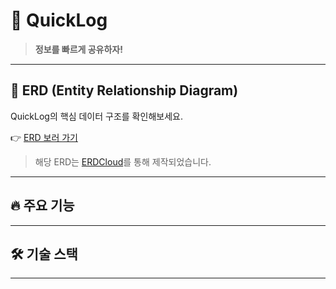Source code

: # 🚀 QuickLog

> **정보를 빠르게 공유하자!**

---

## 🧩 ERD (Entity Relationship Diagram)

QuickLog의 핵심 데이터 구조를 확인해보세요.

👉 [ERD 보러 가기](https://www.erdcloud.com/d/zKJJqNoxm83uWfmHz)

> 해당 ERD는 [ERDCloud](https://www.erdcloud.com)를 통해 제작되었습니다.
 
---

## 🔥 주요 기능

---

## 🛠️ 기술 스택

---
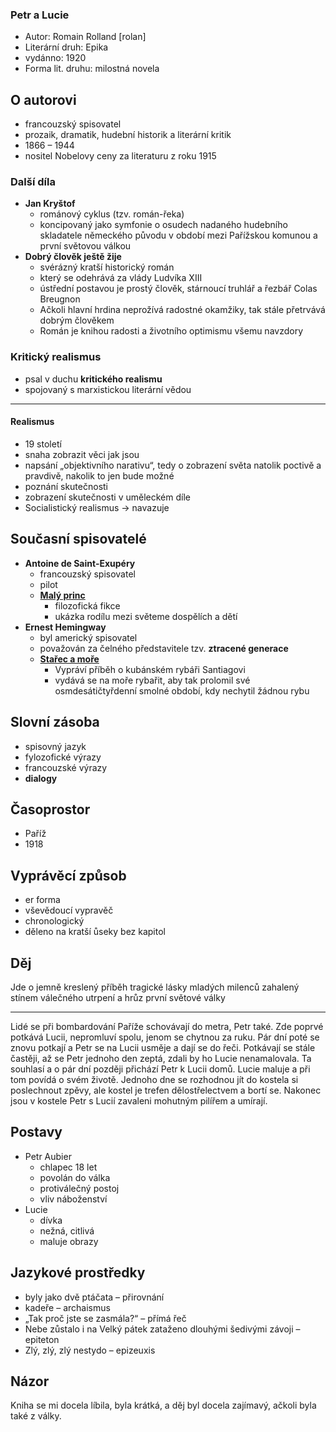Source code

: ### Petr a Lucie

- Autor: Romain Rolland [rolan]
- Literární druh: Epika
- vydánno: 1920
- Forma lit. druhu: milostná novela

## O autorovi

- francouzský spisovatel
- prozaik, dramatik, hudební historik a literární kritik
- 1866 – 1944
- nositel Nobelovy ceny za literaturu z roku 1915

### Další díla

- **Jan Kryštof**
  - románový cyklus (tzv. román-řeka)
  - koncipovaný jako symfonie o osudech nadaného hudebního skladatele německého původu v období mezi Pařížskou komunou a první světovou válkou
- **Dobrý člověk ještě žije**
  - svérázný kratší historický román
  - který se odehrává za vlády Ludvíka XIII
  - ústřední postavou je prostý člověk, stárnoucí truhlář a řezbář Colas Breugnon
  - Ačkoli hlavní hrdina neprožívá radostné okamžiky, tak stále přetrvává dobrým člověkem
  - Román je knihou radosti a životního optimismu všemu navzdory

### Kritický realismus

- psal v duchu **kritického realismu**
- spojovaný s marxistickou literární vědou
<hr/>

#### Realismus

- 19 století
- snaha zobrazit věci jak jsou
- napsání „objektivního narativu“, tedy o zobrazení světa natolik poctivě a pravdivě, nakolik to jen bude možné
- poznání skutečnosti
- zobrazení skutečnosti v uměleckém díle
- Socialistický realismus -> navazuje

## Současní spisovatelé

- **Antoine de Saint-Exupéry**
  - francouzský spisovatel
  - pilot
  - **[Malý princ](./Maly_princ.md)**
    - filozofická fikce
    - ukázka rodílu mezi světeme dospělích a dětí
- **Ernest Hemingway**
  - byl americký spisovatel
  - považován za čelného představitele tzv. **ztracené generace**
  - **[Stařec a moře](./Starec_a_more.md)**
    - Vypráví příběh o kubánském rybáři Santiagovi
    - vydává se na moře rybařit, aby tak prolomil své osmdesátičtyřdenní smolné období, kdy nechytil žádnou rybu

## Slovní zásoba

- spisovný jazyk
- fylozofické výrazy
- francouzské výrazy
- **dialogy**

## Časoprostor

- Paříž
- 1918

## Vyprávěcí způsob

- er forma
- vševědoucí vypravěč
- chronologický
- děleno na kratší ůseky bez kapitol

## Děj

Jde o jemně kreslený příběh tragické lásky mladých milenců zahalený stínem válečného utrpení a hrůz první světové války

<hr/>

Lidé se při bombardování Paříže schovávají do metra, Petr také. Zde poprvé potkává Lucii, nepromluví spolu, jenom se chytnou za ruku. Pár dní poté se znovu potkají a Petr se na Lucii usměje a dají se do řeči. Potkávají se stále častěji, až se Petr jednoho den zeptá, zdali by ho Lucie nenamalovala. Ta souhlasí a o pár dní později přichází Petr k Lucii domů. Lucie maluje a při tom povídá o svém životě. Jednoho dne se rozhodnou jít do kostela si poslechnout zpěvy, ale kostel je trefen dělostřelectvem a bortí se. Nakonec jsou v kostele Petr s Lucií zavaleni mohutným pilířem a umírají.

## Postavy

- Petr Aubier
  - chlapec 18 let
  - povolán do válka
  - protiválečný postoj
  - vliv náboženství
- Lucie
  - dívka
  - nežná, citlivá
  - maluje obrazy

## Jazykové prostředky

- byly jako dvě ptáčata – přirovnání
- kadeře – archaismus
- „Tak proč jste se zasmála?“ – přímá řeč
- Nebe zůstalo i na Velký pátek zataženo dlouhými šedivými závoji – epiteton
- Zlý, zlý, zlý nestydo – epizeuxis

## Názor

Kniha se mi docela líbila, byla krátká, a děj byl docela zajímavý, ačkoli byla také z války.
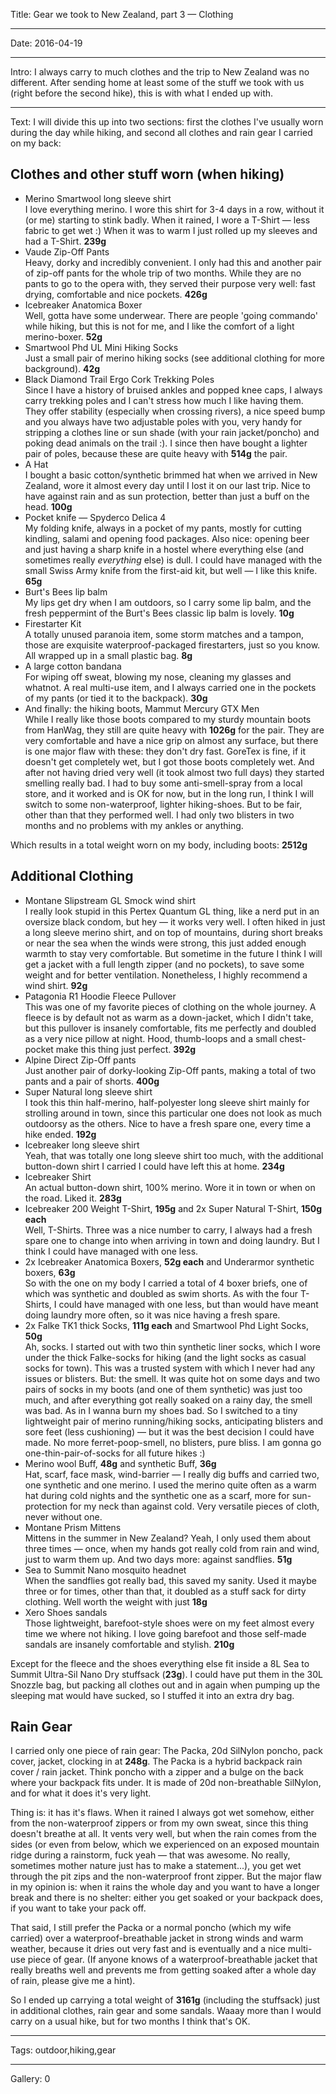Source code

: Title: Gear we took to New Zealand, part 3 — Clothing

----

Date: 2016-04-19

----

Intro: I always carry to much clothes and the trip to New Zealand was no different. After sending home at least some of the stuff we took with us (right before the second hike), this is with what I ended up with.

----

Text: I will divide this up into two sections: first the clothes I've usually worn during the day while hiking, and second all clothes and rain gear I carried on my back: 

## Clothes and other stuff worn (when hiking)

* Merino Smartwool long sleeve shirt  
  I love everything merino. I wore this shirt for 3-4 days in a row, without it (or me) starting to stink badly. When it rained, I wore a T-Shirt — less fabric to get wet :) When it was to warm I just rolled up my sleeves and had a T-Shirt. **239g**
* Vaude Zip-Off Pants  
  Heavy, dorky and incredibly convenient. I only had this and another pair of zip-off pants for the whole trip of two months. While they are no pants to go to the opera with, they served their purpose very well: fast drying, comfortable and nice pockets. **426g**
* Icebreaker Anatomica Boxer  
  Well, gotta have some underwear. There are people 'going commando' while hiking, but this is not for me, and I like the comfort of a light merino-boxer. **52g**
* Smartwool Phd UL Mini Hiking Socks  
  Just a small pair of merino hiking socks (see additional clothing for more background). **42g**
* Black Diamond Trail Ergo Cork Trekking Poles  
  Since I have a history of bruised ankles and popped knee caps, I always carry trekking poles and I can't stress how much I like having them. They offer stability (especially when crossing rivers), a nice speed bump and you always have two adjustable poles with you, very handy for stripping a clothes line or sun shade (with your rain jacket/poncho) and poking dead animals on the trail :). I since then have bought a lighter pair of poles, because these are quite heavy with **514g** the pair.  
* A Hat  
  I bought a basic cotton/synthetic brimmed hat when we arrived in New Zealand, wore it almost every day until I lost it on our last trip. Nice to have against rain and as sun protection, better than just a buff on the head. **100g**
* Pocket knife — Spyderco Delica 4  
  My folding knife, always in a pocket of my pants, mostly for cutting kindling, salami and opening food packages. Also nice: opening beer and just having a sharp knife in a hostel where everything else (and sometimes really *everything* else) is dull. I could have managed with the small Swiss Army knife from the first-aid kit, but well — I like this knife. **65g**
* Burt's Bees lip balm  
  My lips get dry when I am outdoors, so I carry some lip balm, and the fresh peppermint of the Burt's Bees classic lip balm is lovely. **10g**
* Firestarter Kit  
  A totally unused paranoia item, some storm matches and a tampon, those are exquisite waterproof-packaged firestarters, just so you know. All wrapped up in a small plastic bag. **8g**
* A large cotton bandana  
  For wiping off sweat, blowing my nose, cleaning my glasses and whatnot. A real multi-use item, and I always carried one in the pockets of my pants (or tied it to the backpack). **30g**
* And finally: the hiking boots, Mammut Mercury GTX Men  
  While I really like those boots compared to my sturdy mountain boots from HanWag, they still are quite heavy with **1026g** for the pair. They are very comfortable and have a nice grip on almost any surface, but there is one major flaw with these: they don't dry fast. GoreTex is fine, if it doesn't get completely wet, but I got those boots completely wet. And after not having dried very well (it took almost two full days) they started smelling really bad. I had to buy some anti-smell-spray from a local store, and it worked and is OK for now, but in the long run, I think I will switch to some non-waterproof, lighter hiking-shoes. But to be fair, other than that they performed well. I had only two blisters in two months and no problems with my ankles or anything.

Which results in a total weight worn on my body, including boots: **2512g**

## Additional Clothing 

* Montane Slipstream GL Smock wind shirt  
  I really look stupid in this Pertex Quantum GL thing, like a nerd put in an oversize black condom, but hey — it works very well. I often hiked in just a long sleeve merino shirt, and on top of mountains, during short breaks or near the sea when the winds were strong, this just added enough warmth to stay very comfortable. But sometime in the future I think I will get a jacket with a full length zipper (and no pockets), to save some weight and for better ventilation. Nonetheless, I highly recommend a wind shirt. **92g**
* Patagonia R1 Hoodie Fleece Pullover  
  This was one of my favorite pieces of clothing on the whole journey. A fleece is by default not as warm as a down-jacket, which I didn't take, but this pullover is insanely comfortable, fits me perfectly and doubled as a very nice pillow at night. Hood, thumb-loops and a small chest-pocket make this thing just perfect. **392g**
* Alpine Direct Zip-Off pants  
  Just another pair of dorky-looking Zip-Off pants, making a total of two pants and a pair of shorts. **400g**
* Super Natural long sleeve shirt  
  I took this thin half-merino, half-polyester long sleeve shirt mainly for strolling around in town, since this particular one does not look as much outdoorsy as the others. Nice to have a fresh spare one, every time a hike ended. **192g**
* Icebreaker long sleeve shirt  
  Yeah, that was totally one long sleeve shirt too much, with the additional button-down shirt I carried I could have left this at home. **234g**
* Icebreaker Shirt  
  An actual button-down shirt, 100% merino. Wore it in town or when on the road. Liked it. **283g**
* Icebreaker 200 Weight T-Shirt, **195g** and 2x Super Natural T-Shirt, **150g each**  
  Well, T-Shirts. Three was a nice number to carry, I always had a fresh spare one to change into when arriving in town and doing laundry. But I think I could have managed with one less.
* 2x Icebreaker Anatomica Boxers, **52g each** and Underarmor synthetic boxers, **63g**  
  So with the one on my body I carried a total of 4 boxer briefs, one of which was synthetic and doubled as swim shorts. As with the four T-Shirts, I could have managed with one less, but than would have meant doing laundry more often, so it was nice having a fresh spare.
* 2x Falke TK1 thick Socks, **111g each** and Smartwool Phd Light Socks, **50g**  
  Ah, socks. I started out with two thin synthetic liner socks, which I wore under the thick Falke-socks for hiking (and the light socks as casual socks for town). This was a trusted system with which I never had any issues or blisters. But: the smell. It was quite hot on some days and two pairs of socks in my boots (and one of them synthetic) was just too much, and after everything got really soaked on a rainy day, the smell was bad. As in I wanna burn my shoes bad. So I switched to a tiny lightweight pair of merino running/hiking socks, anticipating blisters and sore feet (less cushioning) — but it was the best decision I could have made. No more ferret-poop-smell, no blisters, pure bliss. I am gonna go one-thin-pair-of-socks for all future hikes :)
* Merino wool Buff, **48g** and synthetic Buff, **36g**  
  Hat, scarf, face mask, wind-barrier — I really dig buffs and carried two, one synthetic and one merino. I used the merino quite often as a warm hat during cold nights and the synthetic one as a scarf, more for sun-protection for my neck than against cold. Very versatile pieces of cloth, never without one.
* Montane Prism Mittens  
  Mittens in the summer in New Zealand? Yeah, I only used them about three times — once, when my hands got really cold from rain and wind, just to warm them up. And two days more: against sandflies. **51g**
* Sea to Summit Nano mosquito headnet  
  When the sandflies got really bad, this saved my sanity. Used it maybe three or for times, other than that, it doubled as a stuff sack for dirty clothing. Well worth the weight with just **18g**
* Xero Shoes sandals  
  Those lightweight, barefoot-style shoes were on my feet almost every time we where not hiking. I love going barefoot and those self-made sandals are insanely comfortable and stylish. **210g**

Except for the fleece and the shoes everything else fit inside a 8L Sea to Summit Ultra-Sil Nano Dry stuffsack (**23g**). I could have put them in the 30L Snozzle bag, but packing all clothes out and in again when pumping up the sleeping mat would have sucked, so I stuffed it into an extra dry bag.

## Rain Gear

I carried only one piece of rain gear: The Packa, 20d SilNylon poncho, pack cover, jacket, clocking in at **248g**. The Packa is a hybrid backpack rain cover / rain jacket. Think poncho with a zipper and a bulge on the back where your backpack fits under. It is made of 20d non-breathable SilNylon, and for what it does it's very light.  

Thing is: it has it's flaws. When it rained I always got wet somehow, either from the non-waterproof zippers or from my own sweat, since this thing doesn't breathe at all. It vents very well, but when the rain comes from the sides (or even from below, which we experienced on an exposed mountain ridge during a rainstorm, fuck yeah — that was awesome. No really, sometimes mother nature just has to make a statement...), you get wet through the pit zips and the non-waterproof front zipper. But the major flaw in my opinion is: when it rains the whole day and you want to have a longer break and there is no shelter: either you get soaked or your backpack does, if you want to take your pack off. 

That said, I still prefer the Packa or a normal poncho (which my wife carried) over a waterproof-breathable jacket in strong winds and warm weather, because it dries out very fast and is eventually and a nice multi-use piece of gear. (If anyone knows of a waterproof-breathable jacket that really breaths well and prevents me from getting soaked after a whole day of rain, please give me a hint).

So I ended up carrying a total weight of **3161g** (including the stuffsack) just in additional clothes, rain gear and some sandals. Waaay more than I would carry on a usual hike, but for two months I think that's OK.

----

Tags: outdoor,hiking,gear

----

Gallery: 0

REQUIRED WORK. Up to and including the line with "- Ačkoli hlavní", copy the data above from its first line. Skip pictures.

THE COMPLETED TASK.
Source code

: # 🚀 QuickLog

> **정보를 빠르게 공유하자!**

---

## 🧩 ERD (Entity Relationship Diagram)

QuickLog의 핵심 데이터 구조를 확인해보세요.

👉 [ERD 보러 가기](https://www.erdcloud.com/d/zKJJqNoxm83uWfmHz)

> 해당 ERD는 [ERDCloud](https://www.erdcloud.com)를 통해 제작되었습니다.
 
---

## 🔥 주요 기능

---

## 🛠️ 기술 스택

---
Source code

: ### Petr a Lucie

- Autor: Romain Rolland [rolan]
- Literární druh: Epika
- vydánno: 1920
- Forma lit. druhu: milostná novela

## O autorovi

- francouzský spisovatel
- prozaik, dramatik, hudební historik a literární kritik
- 1866 – 1944
- nositel Nobelovy ceny za literaturu z roku 1915

### Další díla

- **Jan Kryštof**
  - románový cyklus (tzv. román-řeka)
  - koncipovaný jako symfonie o osudech nadaného hudebního skladatele německého původu v období mezi Pařížskou komunou a první světovou válkou
- **Dobrý člověk ještě žije**
  - svérázný kratší historický román
  - který se odehrává za vlády Ludvíka XIII
  - ústřední postavou je prostý člověk, stárnoucí truhlář a řezbář Colas Breugnon
  - Ačkoli hlavní hrdina neprožívá radostné okamžiky, tak stále přetrvává dobrým člověkem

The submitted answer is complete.